Directions for this task: Please return exactly the lines from the top of the data through the line that contains "## Possible Errors", and skip all pictures.

[[ Records open ]]

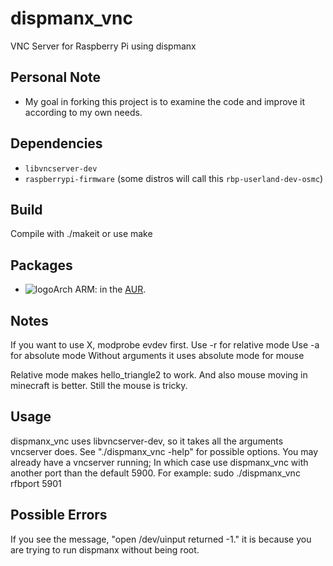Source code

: # dispmanx_vnc

VNC Server for Raspberry Pi using dispmanx

## Personal Note
* My goal in forking this project is to examine the code and improve it according to my own needs.

## Dependencies

* `libvncserver-dev`
* `raspberrypi-firmware` (some distros will call this `rbp-userland-dev-osmc`)

## Build

Compile with ./makeit or use make

## Packages
* ![logo](http://www.monitorix.org/imgs/archlinux.png "arch logo")Arch ARM: in the [AUR](https://aur.archlinux.org/packages/dispmanx_vnc).

## Notes
If you want to use X, modprobe evdev first.
Use -r for relative mode
Use -a for absolute mode
Without arguments it uses absolute mode for mouse

Relative mode makes hello_triangle2 to work. And also mouse moving in minecraft is better.
Still the mouse is tricky.

## Usage
dispmanx_vnc uses libvncserver-dev, so it takes all the arguments vncserver does.  See "./dispmanx_vnc -help" for possible options.
You may already have a vncserver running; In which case use dispmanx_vnc with another port than the default 5900. For example:
sudo ./dispmanx_vnc rfbport 5901


## Possible Errors
If you see the message, "open /dev/uinput returned -1." it is because you are trying to run dispmanx without being root.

[[ Records closed ]]

Finished exercise:
Source code

: # dispmanx_vnc

VNC Server for Raspberry Pi using dispmanx

## Personal Note
* My goal in forking this project is to examine the code and improve it according to my own needs.

## Dependencies

* `libvncserver-dev`
* `raspberrypi-firmware` (some distros will call this `rbp-userland-dev-osmc`)

## Build

Compile with ./makeit or use make

## Packages
* ![logo](http://www.monitorix.org/imgs/archlinux.png "arch logo")Arch ARM: in the [AUR](https://aur.archlinux.org/packages/dispmanx_vnc).

## Notes
If you want to use X, modprobe evdev first.
Use -r for relative mode
Use -a for absolute mode
Without arguments it uses absolute mode for mouse

Relative mode makes hello_triangle2 to work. And also mouse moving in minecraft is better.
Still the mouse is tricky.

## Usage
dispmanx_vnc uses libvncserver-dev, so it takes all the arguments vncserver does.  See "./dispmanx_vnc -help" for possible options.
You may already have a vncserver running; In which case use dispmanx_vnc with another port than the default 5900. For example:
sudo ./dispmanx_vnc rfbport 5901


## Possible Errors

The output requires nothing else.